▶ [Data records]

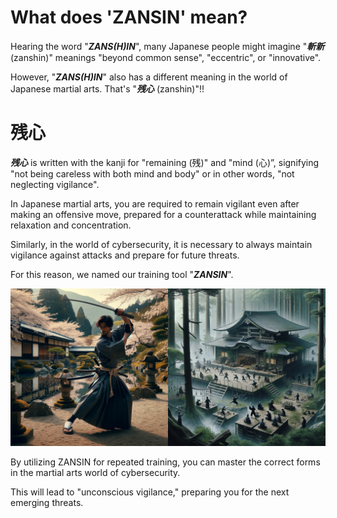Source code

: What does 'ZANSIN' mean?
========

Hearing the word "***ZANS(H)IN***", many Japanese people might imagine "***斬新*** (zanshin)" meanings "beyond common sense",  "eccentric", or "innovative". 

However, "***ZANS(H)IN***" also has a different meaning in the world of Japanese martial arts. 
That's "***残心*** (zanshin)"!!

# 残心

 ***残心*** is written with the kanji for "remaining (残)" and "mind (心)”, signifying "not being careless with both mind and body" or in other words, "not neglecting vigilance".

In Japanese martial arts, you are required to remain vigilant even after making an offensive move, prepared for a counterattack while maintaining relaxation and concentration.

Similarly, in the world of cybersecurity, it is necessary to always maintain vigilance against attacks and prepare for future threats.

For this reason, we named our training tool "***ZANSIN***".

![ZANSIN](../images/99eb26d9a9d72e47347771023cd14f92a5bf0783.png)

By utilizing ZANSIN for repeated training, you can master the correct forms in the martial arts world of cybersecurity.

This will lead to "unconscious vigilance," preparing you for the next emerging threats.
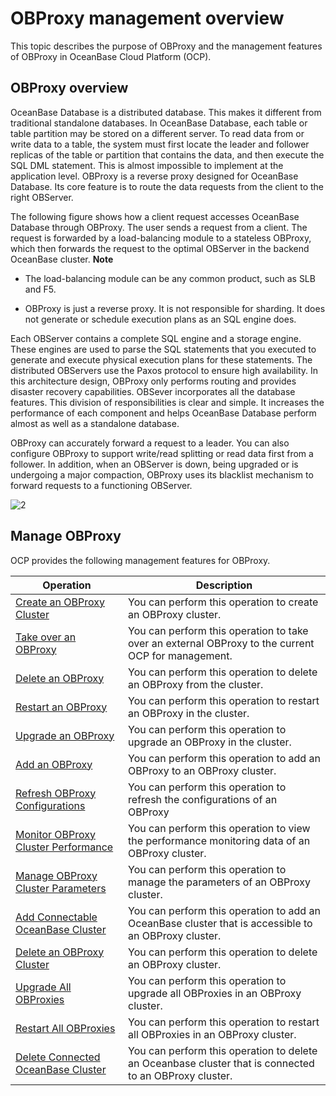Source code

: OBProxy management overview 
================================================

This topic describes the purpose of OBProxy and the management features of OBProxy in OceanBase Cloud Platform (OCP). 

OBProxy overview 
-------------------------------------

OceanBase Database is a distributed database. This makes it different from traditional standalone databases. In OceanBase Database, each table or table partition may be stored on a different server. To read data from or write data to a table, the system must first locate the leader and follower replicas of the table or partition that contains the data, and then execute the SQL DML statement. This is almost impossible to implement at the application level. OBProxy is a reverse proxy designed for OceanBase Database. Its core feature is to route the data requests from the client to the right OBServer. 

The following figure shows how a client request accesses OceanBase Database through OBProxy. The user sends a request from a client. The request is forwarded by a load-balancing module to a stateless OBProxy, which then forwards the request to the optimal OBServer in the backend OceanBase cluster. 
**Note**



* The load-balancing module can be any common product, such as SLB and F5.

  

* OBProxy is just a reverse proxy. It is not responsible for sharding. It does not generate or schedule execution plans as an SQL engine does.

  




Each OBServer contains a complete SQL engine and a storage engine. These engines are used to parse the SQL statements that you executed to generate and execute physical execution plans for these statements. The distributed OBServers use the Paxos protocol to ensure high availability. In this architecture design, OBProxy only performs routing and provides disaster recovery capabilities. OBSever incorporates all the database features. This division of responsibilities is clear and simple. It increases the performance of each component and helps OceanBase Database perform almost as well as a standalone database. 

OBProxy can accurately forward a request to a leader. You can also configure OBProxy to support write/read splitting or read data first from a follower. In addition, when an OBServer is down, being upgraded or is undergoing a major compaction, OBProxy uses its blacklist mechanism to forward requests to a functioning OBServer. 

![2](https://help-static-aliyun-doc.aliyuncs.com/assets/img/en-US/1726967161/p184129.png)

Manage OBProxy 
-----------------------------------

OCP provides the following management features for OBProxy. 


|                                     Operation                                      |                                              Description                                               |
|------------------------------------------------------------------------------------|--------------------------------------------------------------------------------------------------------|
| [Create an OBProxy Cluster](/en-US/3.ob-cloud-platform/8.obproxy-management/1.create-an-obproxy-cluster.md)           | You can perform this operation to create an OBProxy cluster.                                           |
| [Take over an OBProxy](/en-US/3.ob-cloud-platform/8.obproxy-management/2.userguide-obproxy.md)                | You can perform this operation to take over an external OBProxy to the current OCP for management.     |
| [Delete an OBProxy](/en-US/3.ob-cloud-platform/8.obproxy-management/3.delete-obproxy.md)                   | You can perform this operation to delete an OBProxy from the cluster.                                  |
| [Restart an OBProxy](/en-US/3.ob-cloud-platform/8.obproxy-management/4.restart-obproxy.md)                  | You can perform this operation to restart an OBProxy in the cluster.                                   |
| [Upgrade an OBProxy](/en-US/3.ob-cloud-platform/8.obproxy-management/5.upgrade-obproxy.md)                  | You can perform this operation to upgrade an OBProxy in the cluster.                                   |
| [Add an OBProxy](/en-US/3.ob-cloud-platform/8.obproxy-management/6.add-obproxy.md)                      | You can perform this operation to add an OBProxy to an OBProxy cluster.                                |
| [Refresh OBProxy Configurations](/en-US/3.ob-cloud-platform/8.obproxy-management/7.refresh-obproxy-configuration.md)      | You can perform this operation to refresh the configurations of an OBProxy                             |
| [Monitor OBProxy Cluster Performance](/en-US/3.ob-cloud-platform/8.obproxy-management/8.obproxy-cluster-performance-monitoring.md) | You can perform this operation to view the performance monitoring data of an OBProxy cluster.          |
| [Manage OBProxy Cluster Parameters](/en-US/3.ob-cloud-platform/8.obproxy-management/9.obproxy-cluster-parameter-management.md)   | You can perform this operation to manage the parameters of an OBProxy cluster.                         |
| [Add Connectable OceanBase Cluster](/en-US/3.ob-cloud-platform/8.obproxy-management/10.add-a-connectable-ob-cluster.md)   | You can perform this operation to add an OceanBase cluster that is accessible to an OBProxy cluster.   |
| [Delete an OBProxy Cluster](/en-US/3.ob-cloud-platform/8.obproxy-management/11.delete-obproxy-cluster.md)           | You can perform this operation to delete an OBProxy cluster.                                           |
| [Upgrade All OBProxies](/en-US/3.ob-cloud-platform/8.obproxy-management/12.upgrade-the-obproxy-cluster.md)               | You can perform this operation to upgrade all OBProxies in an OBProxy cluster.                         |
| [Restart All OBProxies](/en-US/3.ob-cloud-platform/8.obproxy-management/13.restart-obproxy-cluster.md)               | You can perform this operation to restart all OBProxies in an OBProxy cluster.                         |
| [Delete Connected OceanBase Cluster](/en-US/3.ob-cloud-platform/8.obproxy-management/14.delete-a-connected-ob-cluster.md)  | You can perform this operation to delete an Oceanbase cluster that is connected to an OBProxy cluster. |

▶ [Description of the task] Copy out the whole listing exactly, and don't carry over any pictures.

▶ [Task solution]
Source code

: What does 'ZANSIN' mean?
========

Hearing the word "***ZANS(H)IN***", many Japanese people might imagine "***斬新*** (zanshin)" meanings "beyond common sense",  "eccentric", or "innovative". 

However, "***ZANS(H)IN***" also has a different meaning in the world of Japanese martial arts. 
That's "***残心*** (zanshin)"!!

# 残心

 ***残心*** is written with the kanji for "remaining (残)" and "mind (心)”, signifying "not being careless with both mind and body" or in other words, "not neglecting vigilance".

In Japanese martial arts, you are required to remain vigilant even after making an offensive move, prepared for a counterattack while maintaining relaxation and concentration.

Similarly, in the world of cybersecurity, it is necessary to always maintain vigilance against attacks and prepare for future threats.

For this reason, we named our training tool "***ZANSIN***".

![ZANSIN](../images/99eb26d9a9d72e47347771023cd14f92a5bf0783.png)

By utilizing ZANSIN for repeated training, you can master the correct forms in the martial arts world of cybersecurity.

This will lead to "unconscious vigilance," preparing you for the next emerging threats.
Source code

: OBProxy management overview 
================================================

This topic describes the purpose of OBProxy and the management features of OBProxy in OceanBase Cloud Platform (OCP). 

OBProxy overview 
-------------------------------------

OceanBase Database is a distributed database. This makes it different from traditional standalone databases. In OceanBase Database, each table or table partition may be stored on a different server. To read data from or write data to a table, the system must first locate the leader and follower replicas of the table or partition that contains the data, and then execute the SQL DML statement. This is almost impossible to implement at the application level. OBProxy is a reverse proxy designed for OceanBase Database. Its core feature is to route the data requests from the client to the right OBServer. 

The following figure shows how a client request accesses OceanBase Database through OBProxy. The user sends a request from a client. The request is forwarded by a load-balancing module to a stateless OBProxy, which then forwards the request to the optimal OBServer in the backend OceanBase cluster. 
**Note**



* The load-balancing module can be any common product, such as SLB and F5.

  

* OBProxy is just a reverse proxy. It is not responsible for sharding. It does not generate or schedule execution plans as an SQL engine does.

  




Each OBServer contains a complete SQL engine and a storage engine. These engines are used to parse the SQL statements that you executed to generate and execute physical execution plans for these statements. The distributed OBServers use the Paxos protocol to ensure high availability. In this architecture design, OBProxy only performs routing and provides disaster recovery capabilities. OBSever incorporates all the database features. This division of responsibilities is clear and simple. It increases the performance of each component and helps OceanBase Database perform almost as well as a standalone database. 

OBProxy can accurately forward a request to a leader. You can also configure OBProxy to support write/read splitting or read data first from a follower. In addition, when an OBServer is down, being upgraded or is undergoing a major compaction, OBProxy uses its blacklist mechanism to forward requests to a functioning OBServer. 

![2](https://help-static-aliyun-doc.aliyuncs.com/assets/img/en-US/1726967161/p184129.png)

Manage OBProxy 
-----------------------------------

OCP provides the following management features for OBProxy. 


|                                     Operation                                      |                                              Description                                               |
|------------------------------------------------------------------------------------|--------------------------------------------------------------------------------------------------------|
| [Create an OBProxy Cluster](/en-US/3.ob-cloud-platform/8.obproxy-management/1.create-an-obproxy-cluster.md)           | You can perform this operation to create an OBProxy cluster.                                           |
| [Take over an OBProxy](/en-US/3.ob-cloud-platform/8.obproxy-management/2.userguide-obproxy.md)                | You can perform this operation to take over an external OBProxy to the current OCP for management.     |
| [Delete an OBProxy](/en-US/3.ob-cloud-platform/8.obproxy-management/3.delete-obproxy.md)                   | You can perform this operation to delete an OBProxy from the cluster.                                  |
| [Restart an OBProxy](/en-US/3.ob-cloud-platform/8.obproxy-management/4.restart-obproxy.md)                  | You can perform this operation to restart an OBProxy in the cluster.                                   |
| [Upgrade an OBProxy](/en-US/3.ob-cloud-platform/8.obproxy-management/5.upgrade-obproxy.md)                  | You can perform this operation to upgrade an OBProxy in the cluster.                                   |
| [Add an OBProxy](/en-US/3.ob-cloud-platform/8.obproxy-management/6.add-obproxy.md)                      | You can perform this operation to add an OBProxy to an OBProxy cluster.                                |
| [Refresh OBProxy Configurations](/en-US/3.ob-cloud-platform/8.obproxy-management/7.refresh-obproxy-configuration.md)      | You can perform this operation to refresh the configurations of an OBProxy                             |
| [Monitor OBProxy Cluster Performance](/en-US/3.ob-cloud-platform/8.obproxy-management/8.obproxy-cluster-performance-monitoring.md) | You can perform this operation to view the performance monitoring data of an OBProxy cluster.          |
| [Manage OBProxy Cluster Parameters](/en-US/3.ob-cloud-platform/8.obproxy-management/9.obproxy-cluster-parameter-management.md)   | You can perform this operation to manage the parameters of an OBProxy cluster.                         |
| [Add Connectable OceanBase Cluster](/en-US/3.ob-cloud-platform/8.obproxy-management/10.add-a-connectable-ob-cluster.md)   | You can perform this operation to add an OceanBase cluster that is accessible to an OBProxy cluster.   |
| [Delete an OBProxy Cluster](/en-US/3.ob-cloud-platform/8.obproxy-management/11.delete-obproxy-cluster.md)           | You can perform this operation to delete an OBProxy cluster.                                           |
| [Upgrade All OBProxies](/en-US/3.ob-cloud-platform/8.obproxy-management/12.upgrade-the-obproxy-cluster.md)               | You can perform this operation to upgrade all OBProxies in an OBProxy cluster.                         |
| [Restart All OBProxies](/en-US/3.ob-cloud-platform/8.obproxy-management/13.restart-obproxy-cluster.md)               | You can perform this operation to restart all OBProxies in an OBProxy cluster.                         |
| [Delete Connected OceanBase Cluster](/en-US/3.ob-cloud-platform/8.obproxy-management/14.delete-a-connected-ob-cluster.md)  | You can perform this operation to delete an Oceanbase cluster that is connected to an OBProxy cluster. |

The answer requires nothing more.